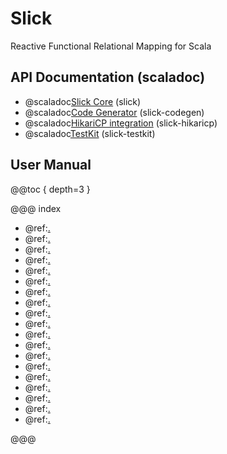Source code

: # Slick

Reactive Functional Relational Mapping for Scala

## API Documentation (scaladoc)

- @scaladoc[Slick Core](slick.index) (slick)
- @scaladoc[Code Generator](slick.codegen.index) (slick-codegen)
- @scaladoc[HikariCP integration](slick.jdbc.hikaricp.index) (slick-hikaricp)
- @scaladoc[TestKit](com.typesafe.slick.testkit.index) (slick-testkit)

## User Manual

@@toc { depth=3 }

@@@ index

  * @ref:[.](introduction.md)
  * @ref:[.](supported-databases.md)
  * @ref:[.](gettingstarted.md)
  * @ref:[.](concepts.md)
  * @ref:[.](database.md)
  * @ref:[.](dbio.md)
  * @ref:[.](schemas.md)
  * @ref:[.](queries.md)
  * @ref:[.](code-generation.md)
  * @ref:[.](userdefined.md)
  * @ref:[.](sql.md)
  * @ref:[.](orm-to-slick.md)
  * @ref:[.](sql-to-slick.md)
  * @ref:[.](cookbook.md)
  * @ref:[.](upgrade.md)
  * @ref:[.](migrations.md)
  * @ref:[.](testkit.md)
  * @ref:[.](documentation.md)
  * @ref:[.](config.md)

@@@
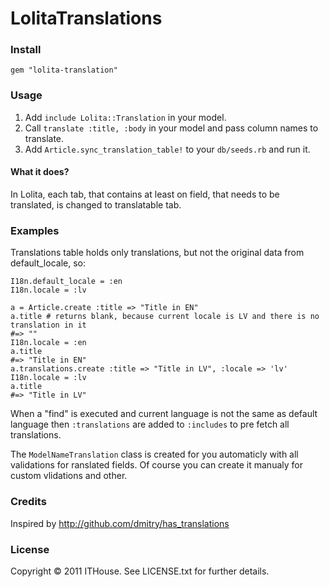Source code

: # LolitaTranslations


### Install

    gem "lolita-translation"

### Usage
    
1. Add `include Lolita::Translation` in your model.
2. Call `translate :title, :body` in your model and pass column names to translate.
3. Add `Article.sync_translation_table!` to your `db/seeds.rb` and run it.

#### What it does?
In Lolita, each tab, that contains at least on field, that needs to be translated, is changed to translatable tab.

### Examples

Translations table holds only translations, but not the original data from default_locale, so:

    I18n.default_locale = :en
    I18n.locale = :lv
    
    a = Article.create :title => "Title in EN"
    a.title # returns blank, because current locale is LV and there is no translation in it
    #=> ""
    I18n.locale = :en
    a.title
    #=> "Title in EN"
    a.translations.create :title => "Title in LV", :locale => 'lv'
    I18n.locale = :lv
    a.title 
    #=> "Title in LV"

When a "find" is executed and current language is not the same as default language then `:translations` are added to `:includes` to pre fetch all translations.

The `ModelNameTranslation` class is created for you automaticly with all validations for ranslated fields. Of course you can create it manualy for custom vlidations and other.


### Credits

Inspired by http://github.com/dmitry/has_translations

### License 

Copyright © 2011 ITHouse. See LICENSE.txt for further details.
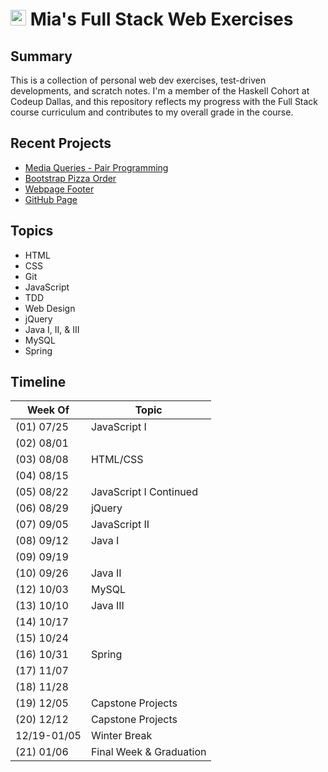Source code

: # <img src="https://199lj33nqk3p88xz03dvn481-wpengine.netdna-ssl.com/wp-content/uploads/2021/06/webdev_icon.png" alt="codeup" width="25" height="25"/>  Mia's Full Stack Web Exercises

## Summary
This is a collection of personal web dev exercises, test-driven developments, and scratch notes. I'm a member of the Haskell Cohort at Codeup Dallas, and this repository reflects my progress with the Full Stack course curriculum and contributes to my overall grade in the course.

## Recent Projects
- [Media Queries - Pair Programming](https://htmlpreview.github.io/?https://github.com/Julian-Mia-media-queries-exercise/media-queries-exercise/blob/main/media-queries.html)
- [Bootstrap Pizza Order](https://htmlpreview.github.io/?https://github.com/miamija7/codeup-web-exercises/blob/main/02%20html-and-css/html/order-pizza.html)
- [Webpage Footer](https://htmlpreview.github.io/?https://github.com/miamija7/codeup-web-exercises/blob/main/02%20html-and-css/html/flexbox-footer.html)
- [GitHub Page](https://htmlpreview.github.io/?https://github.com/miamija7/codeup-web-exercises/blob/main/02%20html-and-css/html/github.html)

## Topics
- HTML
- CSS
- Git
- JavaScript
- TDD
- Web Design
- jQuery
- Java I, II, & III
- MySQL
- Spring


## Timeline

| Week Of    | Topic                      |
|------------|----------------------------|
| (01) 07/25 | JavaScript I               |
| (02) 08/01 |                            |
| (03) 08/08 | HTML/CSS                   |
| (04) 08/15 |                            |
| (05) 08/22 | JavaScript I Continued     |
| (06) 08/29 | jQuery                     |
| (07) 09/05 | JavaScript II              |
| (08) 09/12 | Java I                     |
| (09) 09/19 |                            |
| (10) 09/26 | Java II                    |
| (12) 10/03 | MySQL                      |
| (13) 10/10 | Java III                   |
| (14) 10/17 |                            |
| (15) 10/24 |                            |
| (16) 10/31 | Spring                     |
| (17) 11/07 |                            |
| (18) 11/28 |                            |
| (19) 12/05 | Capstone Projects          |
| (20) 12/12 | Capstone Projects          |
| 12/19-01/05| Winter Break               |
| (21) 01/06 | Final Week & Graduation    |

*What is being asked*
Reproduce only the lines from the first line of the entries through the line containing "names to translate.", exactly and with both ends kept. Omit the pictures.

*Result of the task*
Source code

: # Slick

Reactive Functional Relational Mapping for Scala

## API Documentation (scaladoc)

- @scaladoc[Slick Core](slick.index) (slick)
- @scaladoc[Code Generator](slick.codegen.index) (slick-codegen)
- @scaladoc[HikariCP integration](slick.jdbc.hikaricp.index) (slick-hikaricp)
- @scaladoc[TestKit](com.typesafe.slick.testkit.index) (slick-testkit)

## User Manual

@@toc { depth=3 }

@@@ index

  * @ref:[.](introduction.md)
  * @ref:[.](supported-databases.md)
  * @ref:[.](gettingstarted.md)
  * @ref:[.](concepts.md)
  * @ref:[.](database.md)
  * @ref:[.](dbio.md)
  * @ref:[.](schemas.md)
  * @ref:[.](queries.md)
  * @ref:[.](code-generation.md)
  * @ref:[.](userdefined.md)
  * @ref:[.](sql.md)
  * @ref:[.](orm-to-slick.md)
  * @ref:[.](sql-to-slick.md)
  * @ref:[.](cookbook.md)
  * @ref:[.](upgrade.md)
  * @ref:[.](migrations.md)
  * @ref:[.](testkit.md)
  * @ref:[.](documentation.md)
  * @ref:[.](config.md)

@@@
Source code

: # LolitaTranslations


### Install

    gem "lolita-translation"

### Usage
    
1. Add `include Lolita::Translation` in your model.
2. Call `translate :title, :body` in your model and pass column names to translate.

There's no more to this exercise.